I’m installing a backhaul link. Of course I installed 2 mikrotik router with two Ubiquiti Rocket. That was easy. I needed to monitor the link, so I configured a public IP address and a dude agent. Sweet. But when the customer requested a public IP adress, everything went wrong.
I had to move quickly, my first idea was to configure an eoip link and bridge everything. I ended up
BRIDGE_01 BRIDGE_02
Internet – [ ether5 and eoip ] <----> [eoip and ether4] – Customer
The customer and and ether5 on my edge router have a pubic IP address in the same subnet class. However this is not adequate. I often loose access to on or the other public IP. Pings are clumsy, even inside the private addresses. I feel that I need to adjuste my MAC address resolution parameters. But maybe it is a crazy idea anyway.
This weekend I will try to a double-nat solution. Does that make a better sense?
Assign Ip to the first router to the bridge-i with the correct subnet, do the same on the second router and at last assign ethernet connection to the bridge-i for the customer ethernet port.
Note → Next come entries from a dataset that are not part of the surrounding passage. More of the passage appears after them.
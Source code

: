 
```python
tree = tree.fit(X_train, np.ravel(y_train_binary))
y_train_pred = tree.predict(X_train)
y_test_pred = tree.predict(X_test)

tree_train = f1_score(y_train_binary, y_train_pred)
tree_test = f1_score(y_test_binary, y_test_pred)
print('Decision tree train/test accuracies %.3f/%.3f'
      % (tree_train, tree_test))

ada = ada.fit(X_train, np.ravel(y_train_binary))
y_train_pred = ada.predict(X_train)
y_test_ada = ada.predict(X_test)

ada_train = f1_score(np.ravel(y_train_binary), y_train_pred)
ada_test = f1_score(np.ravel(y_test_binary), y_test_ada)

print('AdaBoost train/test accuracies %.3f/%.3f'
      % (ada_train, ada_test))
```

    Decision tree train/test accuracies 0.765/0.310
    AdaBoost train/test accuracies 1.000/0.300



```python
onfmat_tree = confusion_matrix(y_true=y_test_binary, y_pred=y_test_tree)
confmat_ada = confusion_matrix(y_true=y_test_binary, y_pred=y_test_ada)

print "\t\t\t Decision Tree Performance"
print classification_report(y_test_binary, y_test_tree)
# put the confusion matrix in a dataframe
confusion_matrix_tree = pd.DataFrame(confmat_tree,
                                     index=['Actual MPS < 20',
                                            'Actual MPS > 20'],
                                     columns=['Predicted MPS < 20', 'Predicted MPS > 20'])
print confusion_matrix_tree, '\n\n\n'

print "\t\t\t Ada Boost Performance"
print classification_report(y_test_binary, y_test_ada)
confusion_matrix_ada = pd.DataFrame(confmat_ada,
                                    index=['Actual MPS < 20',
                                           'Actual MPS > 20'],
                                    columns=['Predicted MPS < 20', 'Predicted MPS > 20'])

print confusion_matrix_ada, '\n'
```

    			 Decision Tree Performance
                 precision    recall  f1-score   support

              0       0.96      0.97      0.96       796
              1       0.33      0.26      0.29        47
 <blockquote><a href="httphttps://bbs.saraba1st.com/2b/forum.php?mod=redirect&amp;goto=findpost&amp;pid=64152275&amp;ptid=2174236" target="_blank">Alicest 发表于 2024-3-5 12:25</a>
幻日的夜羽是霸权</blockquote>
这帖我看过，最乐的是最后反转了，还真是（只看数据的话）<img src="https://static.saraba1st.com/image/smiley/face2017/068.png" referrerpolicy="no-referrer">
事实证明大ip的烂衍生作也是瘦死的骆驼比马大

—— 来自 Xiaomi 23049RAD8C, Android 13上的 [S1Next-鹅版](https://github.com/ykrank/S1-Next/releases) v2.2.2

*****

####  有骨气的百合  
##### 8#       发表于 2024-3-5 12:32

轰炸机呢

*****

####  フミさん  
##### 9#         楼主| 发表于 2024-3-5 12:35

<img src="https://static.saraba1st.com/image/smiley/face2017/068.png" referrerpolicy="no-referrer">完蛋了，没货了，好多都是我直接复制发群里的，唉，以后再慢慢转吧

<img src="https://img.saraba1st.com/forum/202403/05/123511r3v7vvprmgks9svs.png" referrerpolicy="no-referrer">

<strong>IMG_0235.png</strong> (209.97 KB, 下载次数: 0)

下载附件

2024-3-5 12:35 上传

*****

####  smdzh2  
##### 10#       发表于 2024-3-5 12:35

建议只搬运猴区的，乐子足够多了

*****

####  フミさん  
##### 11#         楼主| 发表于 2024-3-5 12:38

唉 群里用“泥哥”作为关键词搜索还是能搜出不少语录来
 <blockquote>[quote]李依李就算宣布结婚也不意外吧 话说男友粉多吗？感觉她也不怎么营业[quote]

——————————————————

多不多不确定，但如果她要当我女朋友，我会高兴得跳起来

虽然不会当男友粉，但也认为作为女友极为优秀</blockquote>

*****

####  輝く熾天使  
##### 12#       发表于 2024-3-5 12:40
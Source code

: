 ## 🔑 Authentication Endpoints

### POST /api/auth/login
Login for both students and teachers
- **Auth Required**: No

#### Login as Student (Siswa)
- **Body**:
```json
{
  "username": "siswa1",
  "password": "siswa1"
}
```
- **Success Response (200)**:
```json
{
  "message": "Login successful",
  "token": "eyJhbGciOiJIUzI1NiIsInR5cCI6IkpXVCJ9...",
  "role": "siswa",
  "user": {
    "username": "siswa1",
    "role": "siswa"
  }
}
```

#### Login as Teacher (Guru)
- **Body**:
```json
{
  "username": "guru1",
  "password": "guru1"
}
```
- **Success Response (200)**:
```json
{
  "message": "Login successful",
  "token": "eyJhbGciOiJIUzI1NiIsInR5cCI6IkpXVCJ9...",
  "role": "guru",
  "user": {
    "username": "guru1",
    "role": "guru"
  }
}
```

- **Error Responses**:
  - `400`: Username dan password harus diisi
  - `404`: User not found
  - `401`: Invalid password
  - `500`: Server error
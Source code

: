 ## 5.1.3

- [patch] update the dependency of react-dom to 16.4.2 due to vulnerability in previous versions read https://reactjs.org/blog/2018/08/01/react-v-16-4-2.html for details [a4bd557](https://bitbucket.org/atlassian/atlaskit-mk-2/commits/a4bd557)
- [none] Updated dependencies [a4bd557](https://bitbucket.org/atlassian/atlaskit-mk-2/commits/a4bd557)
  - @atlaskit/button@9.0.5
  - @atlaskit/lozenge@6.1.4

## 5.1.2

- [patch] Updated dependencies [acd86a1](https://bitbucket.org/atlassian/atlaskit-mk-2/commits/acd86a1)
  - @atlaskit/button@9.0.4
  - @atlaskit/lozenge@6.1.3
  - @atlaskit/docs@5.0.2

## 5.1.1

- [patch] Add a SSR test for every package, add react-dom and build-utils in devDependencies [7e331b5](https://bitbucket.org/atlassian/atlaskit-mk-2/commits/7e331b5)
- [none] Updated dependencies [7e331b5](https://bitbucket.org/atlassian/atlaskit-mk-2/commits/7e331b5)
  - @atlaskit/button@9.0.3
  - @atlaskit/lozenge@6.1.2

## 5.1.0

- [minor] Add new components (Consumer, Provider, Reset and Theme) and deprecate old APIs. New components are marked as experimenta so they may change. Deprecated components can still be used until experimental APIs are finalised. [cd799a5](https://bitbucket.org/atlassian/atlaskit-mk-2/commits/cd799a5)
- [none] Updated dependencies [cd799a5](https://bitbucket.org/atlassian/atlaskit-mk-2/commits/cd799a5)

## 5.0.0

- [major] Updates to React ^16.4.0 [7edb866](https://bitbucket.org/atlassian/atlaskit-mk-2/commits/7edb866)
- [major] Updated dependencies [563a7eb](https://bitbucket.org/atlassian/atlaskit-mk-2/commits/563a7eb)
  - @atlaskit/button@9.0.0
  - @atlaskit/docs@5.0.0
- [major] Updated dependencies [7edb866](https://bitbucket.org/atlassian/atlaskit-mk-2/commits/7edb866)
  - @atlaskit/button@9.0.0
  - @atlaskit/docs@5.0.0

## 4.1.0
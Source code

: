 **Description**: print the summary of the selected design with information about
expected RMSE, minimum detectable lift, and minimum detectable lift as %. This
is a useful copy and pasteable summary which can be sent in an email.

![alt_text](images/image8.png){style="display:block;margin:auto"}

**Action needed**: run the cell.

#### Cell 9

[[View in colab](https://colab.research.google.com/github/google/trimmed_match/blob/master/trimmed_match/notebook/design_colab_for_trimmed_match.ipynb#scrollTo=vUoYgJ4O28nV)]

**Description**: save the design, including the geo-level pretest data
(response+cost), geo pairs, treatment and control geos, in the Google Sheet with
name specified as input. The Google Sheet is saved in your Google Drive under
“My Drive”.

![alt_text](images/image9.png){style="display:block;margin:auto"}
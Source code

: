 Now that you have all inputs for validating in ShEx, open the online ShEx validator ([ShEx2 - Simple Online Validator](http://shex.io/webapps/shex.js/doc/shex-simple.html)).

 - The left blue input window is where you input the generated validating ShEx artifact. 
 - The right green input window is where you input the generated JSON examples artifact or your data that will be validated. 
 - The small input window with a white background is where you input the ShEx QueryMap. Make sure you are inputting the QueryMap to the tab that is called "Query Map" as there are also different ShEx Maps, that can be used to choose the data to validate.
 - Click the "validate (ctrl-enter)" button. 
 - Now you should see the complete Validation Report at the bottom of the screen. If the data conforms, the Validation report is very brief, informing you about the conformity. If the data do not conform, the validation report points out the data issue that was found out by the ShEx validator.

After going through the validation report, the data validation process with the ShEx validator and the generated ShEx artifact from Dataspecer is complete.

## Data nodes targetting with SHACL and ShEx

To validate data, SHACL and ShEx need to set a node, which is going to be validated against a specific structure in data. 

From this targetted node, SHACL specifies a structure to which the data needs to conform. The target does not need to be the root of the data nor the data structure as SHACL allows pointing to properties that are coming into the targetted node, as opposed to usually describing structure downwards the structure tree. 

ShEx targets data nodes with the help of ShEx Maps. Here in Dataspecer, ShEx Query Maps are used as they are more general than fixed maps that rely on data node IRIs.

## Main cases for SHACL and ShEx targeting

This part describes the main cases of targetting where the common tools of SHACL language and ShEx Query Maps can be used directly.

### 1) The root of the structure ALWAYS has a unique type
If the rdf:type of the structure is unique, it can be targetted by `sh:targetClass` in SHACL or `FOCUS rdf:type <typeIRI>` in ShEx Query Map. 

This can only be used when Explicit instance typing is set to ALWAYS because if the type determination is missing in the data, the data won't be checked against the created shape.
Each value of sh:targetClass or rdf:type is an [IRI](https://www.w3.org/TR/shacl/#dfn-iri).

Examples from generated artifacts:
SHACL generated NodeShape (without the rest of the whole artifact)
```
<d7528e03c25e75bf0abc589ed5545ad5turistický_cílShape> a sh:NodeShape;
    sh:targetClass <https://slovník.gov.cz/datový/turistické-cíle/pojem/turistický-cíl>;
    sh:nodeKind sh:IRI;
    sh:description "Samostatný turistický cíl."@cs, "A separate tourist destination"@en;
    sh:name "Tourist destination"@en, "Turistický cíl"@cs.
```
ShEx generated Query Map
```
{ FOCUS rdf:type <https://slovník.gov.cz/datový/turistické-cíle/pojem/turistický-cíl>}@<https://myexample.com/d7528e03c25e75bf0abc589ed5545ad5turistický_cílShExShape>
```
bridge-t and bridge-i → ordinary bridge with the different names to separate tagged and un-tagged traffic.
If you need to expand with a seperate line for the customer you could expand linke this.
You could still have ip adresses assigned to bridge-i on your routers but leave the bridge-i2 untouched to the customer. I would use nv2 in between ap-bridge (or bridge) on one side and station-wds on the other side. bridge-t is the same all the time, and sends the tagged frames over the wds link for both networks.
Of course you could use several other ways to solve this, but this should be a quick solution to your problem.
Been redisigned in my lab. But I ended up with less bridge than you. I wonder why…
I have bridge the vlan and the physical interface as you adviced. Doing so I have access to my internal network (the 10.159.248/29) and the equipement plugged as the customer act as an Internet client.
I don’t see the difference from when I implemented it with EOIP tunnel. However this time I apply the 192.168.0.29 ip addess to the bridge instead of the physical interface (ether2).
I did not put my Ubiquiti antenna in between, assumed it would do no difference.
So everything is fine in labs, but the actual setup i’m often having trouble to access publics IP. I ends up having either me or the customer without internet access. This is why I assumed problem with MAC resolution.
You solved with one bridge less since you connected to ethernet interfaces without the use of the bridge-t. correct in you testlab, but if you use dynamic wds over the wireless link you would need that bridge aswell.
Design seems ok to me, but of course you could be right about the mac thing.
Yes you could solve this design with eoip, but I would hesitate to use gre/eoip on a production link due to the reduction of mtu.